PROBLEM STATEMENT – Would you repeat the entries below word for word and omit the pictures?
########
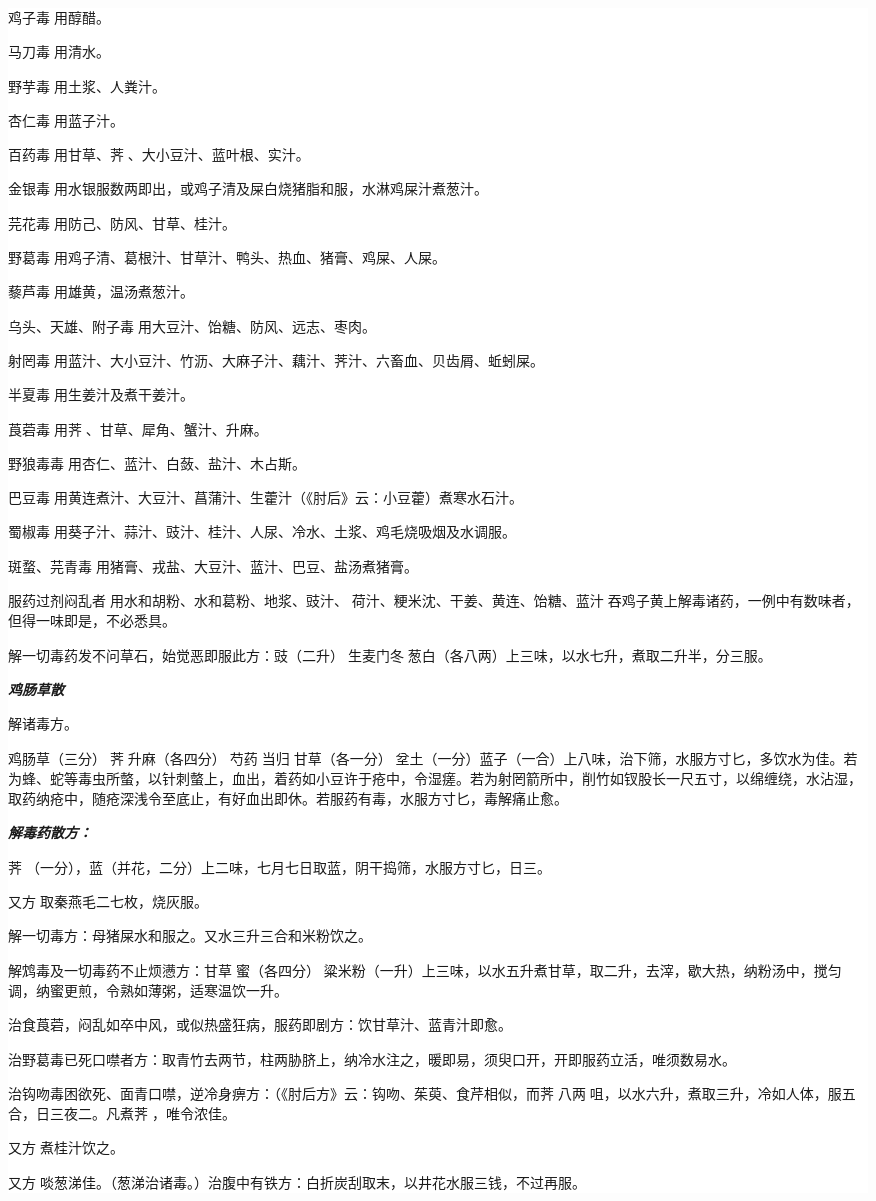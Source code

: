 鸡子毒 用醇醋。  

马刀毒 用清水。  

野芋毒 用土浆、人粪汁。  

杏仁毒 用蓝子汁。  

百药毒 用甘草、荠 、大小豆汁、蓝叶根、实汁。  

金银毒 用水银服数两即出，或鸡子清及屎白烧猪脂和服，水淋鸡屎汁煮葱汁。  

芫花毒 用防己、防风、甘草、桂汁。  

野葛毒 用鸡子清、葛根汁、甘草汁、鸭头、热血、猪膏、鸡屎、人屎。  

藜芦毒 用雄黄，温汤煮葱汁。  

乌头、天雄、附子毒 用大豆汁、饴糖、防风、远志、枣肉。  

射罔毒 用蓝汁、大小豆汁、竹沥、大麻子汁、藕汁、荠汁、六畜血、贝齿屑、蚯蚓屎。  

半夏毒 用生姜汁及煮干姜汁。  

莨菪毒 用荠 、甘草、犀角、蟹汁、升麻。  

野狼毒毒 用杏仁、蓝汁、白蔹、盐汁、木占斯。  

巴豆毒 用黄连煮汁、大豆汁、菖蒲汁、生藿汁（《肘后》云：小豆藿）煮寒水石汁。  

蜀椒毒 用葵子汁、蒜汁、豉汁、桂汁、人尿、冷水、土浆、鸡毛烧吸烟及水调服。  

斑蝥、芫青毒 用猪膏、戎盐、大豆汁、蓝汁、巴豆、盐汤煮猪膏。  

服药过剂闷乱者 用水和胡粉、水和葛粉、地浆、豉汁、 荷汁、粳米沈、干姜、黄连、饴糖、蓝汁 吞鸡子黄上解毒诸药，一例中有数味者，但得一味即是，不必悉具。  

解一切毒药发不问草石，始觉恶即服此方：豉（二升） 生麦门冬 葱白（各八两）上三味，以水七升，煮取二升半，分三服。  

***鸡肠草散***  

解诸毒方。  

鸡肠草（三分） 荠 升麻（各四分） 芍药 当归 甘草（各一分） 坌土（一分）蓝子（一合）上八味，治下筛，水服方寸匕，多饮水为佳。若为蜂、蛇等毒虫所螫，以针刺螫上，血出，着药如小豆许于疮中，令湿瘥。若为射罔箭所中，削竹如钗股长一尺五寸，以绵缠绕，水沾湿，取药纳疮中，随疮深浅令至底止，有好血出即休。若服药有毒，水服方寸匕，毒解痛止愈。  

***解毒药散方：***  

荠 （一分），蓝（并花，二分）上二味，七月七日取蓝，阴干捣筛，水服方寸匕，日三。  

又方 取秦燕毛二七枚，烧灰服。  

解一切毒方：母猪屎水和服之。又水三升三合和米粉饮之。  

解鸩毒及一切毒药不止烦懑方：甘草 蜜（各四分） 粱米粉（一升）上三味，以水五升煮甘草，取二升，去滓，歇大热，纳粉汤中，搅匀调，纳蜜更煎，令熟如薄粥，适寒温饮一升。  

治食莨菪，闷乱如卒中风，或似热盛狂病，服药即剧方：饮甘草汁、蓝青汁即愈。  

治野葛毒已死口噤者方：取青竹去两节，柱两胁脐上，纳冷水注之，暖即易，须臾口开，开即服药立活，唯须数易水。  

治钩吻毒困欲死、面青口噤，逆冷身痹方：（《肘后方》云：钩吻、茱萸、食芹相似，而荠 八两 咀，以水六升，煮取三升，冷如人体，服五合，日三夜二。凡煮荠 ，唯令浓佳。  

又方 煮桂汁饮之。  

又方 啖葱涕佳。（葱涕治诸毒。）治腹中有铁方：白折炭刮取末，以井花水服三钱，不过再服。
########
FINISHED TASK –
Source code

: 鸡子毒 用醇醋。  

马刀毒 用清水。  

野芋毒 用土浆、人粪汁。  

杏仁毒 用蓝子汁。  

百药毒 用甘草、荠 、大小豆汁、蓝叶根、实汁。  

金银毒 用水银服数两即出，或鸡子清及屎白烧猪脂和服，水淋鸡屎汁煮葱汁。  

芫花毒 用防己、防风、甘草、桂汁。  

野葛毒 用鸡子清、葛根汁、甘草汁、鸭头、热血、猪膏、鸡屎、人屎。  

藜芦毒 用雄黄，温汤煮葱汁。  

乌头、天雄、附子毒 用大豆汁、饴糖、防风、远志、枣肉。  

射罔毒 用蓝汁、大小豆汁、竹沥、大麻子汁、藕汁、荠汁、六畜血、贝齿屑、蚯蚓屎。  

半夏毒 用生姜汁及煮干姜汁。  

莨菪毒 用荠 、甘草、犀角、蟹汁、升麻。  

野狼毒毒 用杏仁、蓝汁、白蔹、盐汁、木占斯。  

巴豆毒 用黄连煮汁、大豆汁、菖蒲汁、生藿汁（《肘后》云：小豆藿）煮寒水石汁。  

蜀椒毒 用葵子汁、蒜汁、豉汁、桂汁、人尿、冷水、土浆、鸡毛烧吸烟及水调服。  

斑蝥、芫青毒 用猪膏、戎盐、大豆汁、蓝汁、巴豆、盐汤煮猪膏。  

服药过剂闷乱者 用水和胡粉、水和葛粉、地浆、豉汁、 荷汁、粳米沈、干姜、黄连、饴糖、蓝汁 吞鸡子黄上解毒诸药，一例中有数味者，但得一味即是，不必悉具。  

解一切毒药发不问草石，始觉恶即服此方：豉（二升） 生麦门冬 葱白（各八两）上三味，以水七升，煮取二升半，分三服。  

***鸡肠草散***  

解诸毒方。  

鸡肠草（三分） 荠 升麻（各四分） 芍药 当归 甘草（各一分） 坌土（一分）蓝子（一合）上八味，治下筛，水服方寸匕，多饮水为佳。若为蜂、蛇等毒虫所螫，以针刺螫上，血出，着药如小豆许于疮中，令湿瘥。若为射罔箭所中，削竹如钗股长一尺五寸，以绵缠绕，水沾湿，取药纳疮中，随疮深浅令至底止，有好血出即休。若服药有毒，水服方寸匕，毒解痛止愈。  

***解毒药散方：***  

荠 （一分），蓝（并花，二分）上二味，七月七日取蓝，阴干捣筛，水服方寸匕，日三。  

又方 取秦燕毛二七枚，烧灰服。  

解一切毒方：母猪屎水和服之。又水三升三合和米粉饮之。  

解鸩毒及一切毒药不止烦懑方：甘草 蜜（各四分） 粱米粉（一升）上三味，以水五升煮甘草，取二升，去滓，歇大热，纳粉汤中，搅匀调，纳蜜更煎，令熟如薄粥，适寒温饮一升。  

治食莨菪，闷乱如卒中风，或似热盛狂病，服药即剧方：饮甘草汁、蓝青汁即愈。  

治野葛毒已死口噤者方：取青竹去两节，柱两胁脐上，纳冷水注之，暖即易，须臾口开，开即服药立活，唯须数易水。  

治钩吻毒困欲死、面青口噤，逆冷身痹方：（《肘后方》云：钩吻、茱萸、食芹相似，而荠 八两 咀，以水六升，煮取三升，冷如人体，服五合，日三夜二。凡煮荠 ，唯令浓佳。  

又方 煮桂汁饮之。  

又方 啖葱涕佳。（葱涕治诸毒。）治腹中有铁方：白折炭刮取末，以井花水服三钱，不过再服。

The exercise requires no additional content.